Aside from paying attention to an electric car’s price and range, you’ll want to choose a model you can live with as a daily driver. For example, a subcompact model’s interior may be too cramped for taller motorists. Some electric cars are inherently easy to enter and exit for some drivers than others. Back seat leg and headroom would be a concern or if you regularly carry multiple passengers. If you have small children, you’ll want to determine how easy or difficult it might be to get them in and out of their car seats. You’ll also want to make sure the cargo room in the trunk (if it’s a sedan) or behind the back seats (if it’s a hatchback or crossover sport-utility vehicle) can hold a sufficient number of grocery bags or cover your typical warehouse-store purchases. Also check the cargo volume with the rear seatbacks folded flat, and make note of how easy or difficult it is to load and unload bulky items.

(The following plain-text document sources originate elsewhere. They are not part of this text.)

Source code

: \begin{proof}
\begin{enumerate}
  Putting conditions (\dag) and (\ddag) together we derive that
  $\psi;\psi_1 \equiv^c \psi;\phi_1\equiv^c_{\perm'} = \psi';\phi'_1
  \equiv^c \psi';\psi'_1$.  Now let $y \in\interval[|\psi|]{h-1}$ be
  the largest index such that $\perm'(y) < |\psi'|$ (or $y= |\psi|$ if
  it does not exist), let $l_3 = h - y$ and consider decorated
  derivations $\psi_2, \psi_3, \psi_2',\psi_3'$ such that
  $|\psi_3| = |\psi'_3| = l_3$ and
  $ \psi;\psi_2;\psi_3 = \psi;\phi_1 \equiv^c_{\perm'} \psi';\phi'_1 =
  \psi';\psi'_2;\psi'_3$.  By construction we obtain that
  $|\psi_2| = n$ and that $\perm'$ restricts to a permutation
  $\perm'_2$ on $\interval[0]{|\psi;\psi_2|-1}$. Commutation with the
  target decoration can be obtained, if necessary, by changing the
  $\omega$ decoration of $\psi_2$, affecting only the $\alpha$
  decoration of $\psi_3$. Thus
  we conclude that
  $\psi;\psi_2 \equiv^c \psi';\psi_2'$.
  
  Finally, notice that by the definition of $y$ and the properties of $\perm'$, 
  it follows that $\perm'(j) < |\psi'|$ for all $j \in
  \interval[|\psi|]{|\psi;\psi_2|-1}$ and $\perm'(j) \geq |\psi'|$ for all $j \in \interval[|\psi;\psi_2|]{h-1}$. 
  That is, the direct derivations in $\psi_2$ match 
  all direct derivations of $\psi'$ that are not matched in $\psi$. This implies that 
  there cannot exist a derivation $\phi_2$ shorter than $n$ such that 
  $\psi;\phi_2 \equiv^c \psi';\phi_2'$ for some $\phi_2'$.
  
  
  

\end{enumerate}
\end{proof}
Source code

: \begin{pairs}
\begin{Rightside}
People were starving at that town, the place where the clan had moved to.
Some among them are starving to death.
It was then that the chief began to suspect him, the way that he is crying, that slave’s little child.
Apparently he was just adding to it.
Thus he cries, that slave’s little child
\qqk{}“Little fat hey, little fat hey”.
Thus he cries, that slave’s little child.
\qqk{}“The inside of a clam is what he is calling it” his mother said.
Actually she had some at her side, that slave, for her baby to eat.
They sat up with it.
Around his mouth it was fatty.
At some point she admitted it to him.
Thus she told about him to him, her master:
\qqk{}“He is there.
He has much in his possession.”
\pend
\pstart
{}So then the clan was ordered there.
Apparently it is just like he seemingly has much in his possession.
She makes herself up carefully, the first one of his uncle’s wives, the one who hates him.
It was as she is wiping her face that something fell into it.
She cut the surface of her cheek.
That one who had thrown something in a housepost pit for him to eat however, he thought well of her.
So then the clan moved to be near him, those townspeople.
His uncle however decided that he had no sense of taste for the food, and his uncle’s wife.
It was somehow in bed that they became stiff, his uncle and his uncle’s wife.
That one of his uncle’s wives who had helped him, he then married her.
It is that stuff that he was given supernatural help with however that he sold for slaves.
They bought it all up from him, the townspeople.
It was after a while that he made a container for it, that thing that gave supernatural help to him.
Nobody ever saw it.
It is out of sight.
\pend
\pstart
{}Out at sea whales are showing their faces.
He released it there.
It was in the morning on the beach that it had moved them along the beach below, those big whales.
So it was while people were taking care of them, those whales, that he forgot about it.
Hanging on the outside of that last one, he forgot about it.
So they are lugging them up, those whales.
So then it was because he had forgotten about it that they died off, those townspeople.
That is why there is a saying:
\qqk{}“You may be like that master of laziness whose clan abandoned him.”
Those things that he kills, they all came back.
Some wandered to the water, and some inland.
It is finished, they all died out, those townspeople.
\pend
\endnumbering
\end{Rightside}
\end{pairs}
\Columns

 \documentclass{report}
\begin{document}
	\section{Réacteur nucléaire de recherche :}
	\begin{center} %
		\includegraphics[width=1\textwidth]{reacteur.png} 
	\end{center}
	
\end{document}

No matter what type of vehicle you’re looking for, new or used, gas or electric, you’ll want to take a thorough test drive before signing a bill of sale. It’s essential to ensure the vehicle is acceptably comfortable, and with all accessories easily operated and in good working order. Importantly for those who have never driven an electric car, you’ll notice there’s a somewhat different driving experience involved.
Since there’s no engine or exhaust, an electric car is whisper quiet, which can be off-putting to some motorists. An electric car delivers 100 percent of its available power immediately, which can make higher-powered models feel twitchy until you learn how to modulate the accelerator. Electric cars use one-speed transmissions, so there’s no sensation of gearshifts. Also, the vehicle’s regenerative braking function, which helps recover energy that would otherwise be lost through decelerating and braking, can be quite pronounced depending on the model. What amounts to a high level of engine braking may feel unnatural. Some electric cars allow the driver to choose more or less regenerative braking as desired, and even enable so-called “one pedal” driving that will all but bring the car to a complete stop without having to use the brake pedal.
Even if you have a standard power outlet in your garage, you’ll want to spend the money to have an electrician install a 240-volt line and perhaps a wall mounted charger to take advantage of quicker “Level 2” charging times. While it can take as long as 24 hours to fully charge a given battery-powered vehicle on house current (Level 1), most models can reach full capacity overnight via a Level 2 circuit. Check with your local utility company to see if they offer a discount for electricity during off-peak hours.
You’ll also want to make note of where public charging stations are located near where you live, work, and shop, in case your car is running low on kilowatts while away from home. Look for “Level 3” DC Fast Charge installations that can bring an electric car’s battery pack up to 80 percent of its capacity in as little as 30 minutes, depending on the vehicle. Public charging is neither as convenient, nor as economical as charging at home, however.